### Instructions to follow
Produce as output only the lines below starting at the line with "# EDA(Exploratory Data" and continuing through the line with "2. Price Dynamics: Explored", each one exactly as written.
BEGIN Material for this task
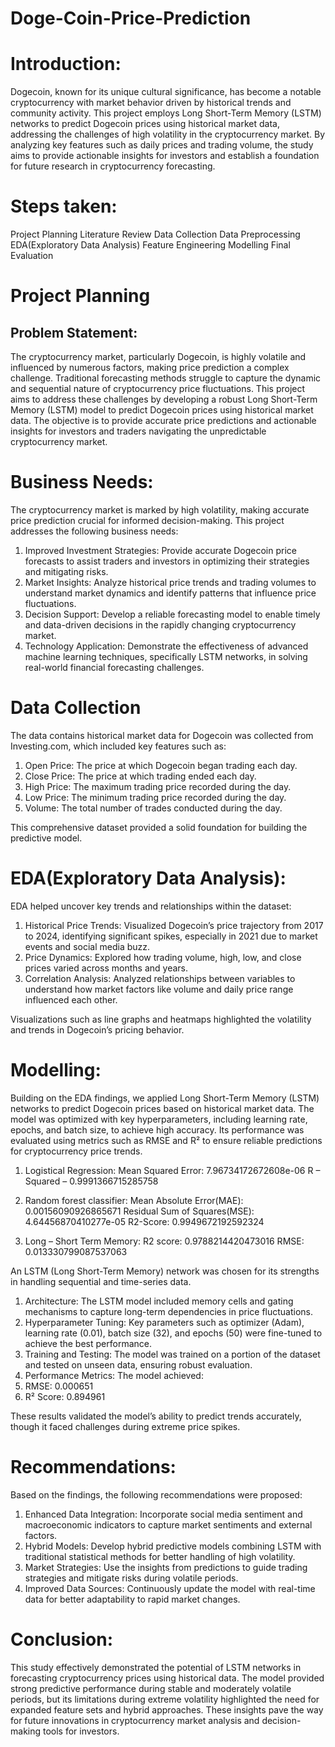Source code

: # Doge-Coin-Price-Prediction

# Introduction:
Dogecoin, known for its unique cultural significance, has become a notable cryptocurrency with market behavior driven by historical trends and community activity. This project employs Long Short-Term Memory (LSTM) networks to predict Dogecoin prices using historical market data, addressing the challenges of high volatility in the cryptocurrency market. By analyzing key features such as daily prices and trading volume, the study aims to provide actionable insights for investors and establish a foundation for future research in cryptocurrency forecasting.

# Steps taken:
Project Planning
Literature Review
Data Collection
Data Preprocessing
EDA(Exploratory Data Analysis)
Feature Engineering
Modelling
Final Evaluation

# Project Planning
## Problem Statement:
The cryptocurrency market, particularly Dogecoin, is highly volatile and influenced by numerous factors, making price prediction a complex challenge. Traditional forecasting methods struggle to capture the dynamic and sequential nature of cryptocurrency price fluctuations. This project aims to address these challenges by developing a robust Long Short-Term Memory (LSTM) model to predict Dogecoin prices using historical market data. The objective is to provide accurate price predictions and actionable insights for investors and traders navigating the unpredictable cryptocurrency market.

# Business Needs:
The cryptocurrency market is marked by high volatility, making accurate price prediction crucial for informed decision-making. This project addresses the following business needs:

1. Improved Investment Strategies: Provide accurate Dogecoin price forecasts to assist traders and investors in optimizing their strategies and mitigating risks.
2. Market Insights: Analyze historical price trends and trading volumes to understand market dynamics and identify patterns that influence price fluctuations.
3. Decision Support: Develop a reliable forecasting model to enable timely and data-driven decisions in the rapidly changing cryptocurrency market.
4. Technology Application: Demonstrate the effectiveness of advanced machine learning techniques, specifically LSTM networks, in solving real-world financial forecasting challenges.

# Data Collection
The data contains historical market data for Dogecoin was collected from Investing.com, which included key features such as:

1. Open Price: The price at which Dogecoin began trading each day.
2. Close Price: The price at which trading ended each day.
3. High Price: The maximum trading price recorded during the day.
4. Low Price: The minimum trading price recorded during the day.
5. Volume: The total number of trades conducted during the day.

This comprehensive dataset provided a solid foundation for building the predictive model.

# EDA(Exploratory Data Analysis):
EDA helped uncover key trends and relationships within the dataset:

1. Historical Price Trends: Visualized Dogecoin’s price trajectory from 2017 to 2024, identifying significant spikes, especially in 2021 due to market events and social media buzz.
2. Price Dynamics: Explored how trading volume, high, low, and close prices varied across months and years.
3. Correlation Analysis: Analyzed relationships between variables to understand how market factors like volume and daily price range influenced each other.

Visualizations such as line graphs and heatmaps highlighted the volatility and trends in Dogecoin’s pricing behavior.

# Modelling:
Building on the EDA findings, we applied Long Short-Term Memory (LSTM) networks to predict Dogecoin prices based on historical market data. The model was optimized with key hyperparameters, including learning rate, epochs, and batch size, to achieve high accuracy. Its performance was evaluated using metrics such as RMSE and R² to ensure reliable predictions for cryptocurrency price trends.

1. Logistical Regression:
Mean Squared Error: 7.96734172672608e-06
R – Squared – 0.9991366715285758

2. Random forest classifier:
Mean Absolute Error(MAE): 0.00156090926865671
Residual Sum of Squares(MSE): 4.64456870410277e-05
R2-Score: 0.9949672192592324

3. Long – Short Term Memory:
R2 score: 0.9788214420473016
RMSE: 0.013330799087537063

An LSTM (Long Short-Term Memory) network was chosen for its strengths in handling sequential and time-series data.

1. Architecture: The LSTM model included memory cells and gating mechanisms to capture long-term dependencies in price fluctuations.
2. Hyperparameter Tuning: Key parameters such as optimizer (Adam), learning rate (0.01), batch size (32), and epochs (50) were fine-tuned to achieve the best performance.
3. Training and Testing: The model was trained on a portion of the dataset and tested on unseen data, ensuring robust evaluation.
4. Performance Metrics: The model achieved:
5. RMSE: 0.000651
6. R² Score: 0.894961

These results validated the model’s ability to predict trends accurately, though it faced challenges during extreme price spikes.

# Recommendations:
Based on the findings, the following recommendations were proposed:
1. Enhanced Data Integration: Incorporate social media sentiment and macroeconomic indicators to capture market sentiments and external factors.
2. Hybrid Models: Develop hybrid predictive models combining LSTM with traditional statistical methods for better handling of high volatility.
3. Market Strategies: Use the insights from predictions to guide trading strategies and mitigate risks during volatile periods.
4. Improved Data Sources: Continuously update the model with real-time data for better adaptability to rapid market changes.

# Conclusion:
This study effectively demonstrated the potential of LSTM networks in forecasting cryptocurrency prices using historical data. The model provided strong predictive performance during stable and moderately volatile periods, but its limitations during extreme volatility highlighted the need for expanded feature sets and hybrid approaches. These insights pave the way for future innovations in cryptocurrency market analysis and decision-making tools for investors.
END Material for this task
### Response to this exercise
# EDA(Exploratory Data Analysis):
EDA helped uncover key trends and relationships within the dataset:

1. Historical Price Trends: Visualized Dogecoin’s price trajectory from 2017 to 2024, identifying significant spikes, especially in 2021 due to market events and social media buzz.
2. Price Dynamics: Explored how trading volume, high, low, and close prices varied across months and years.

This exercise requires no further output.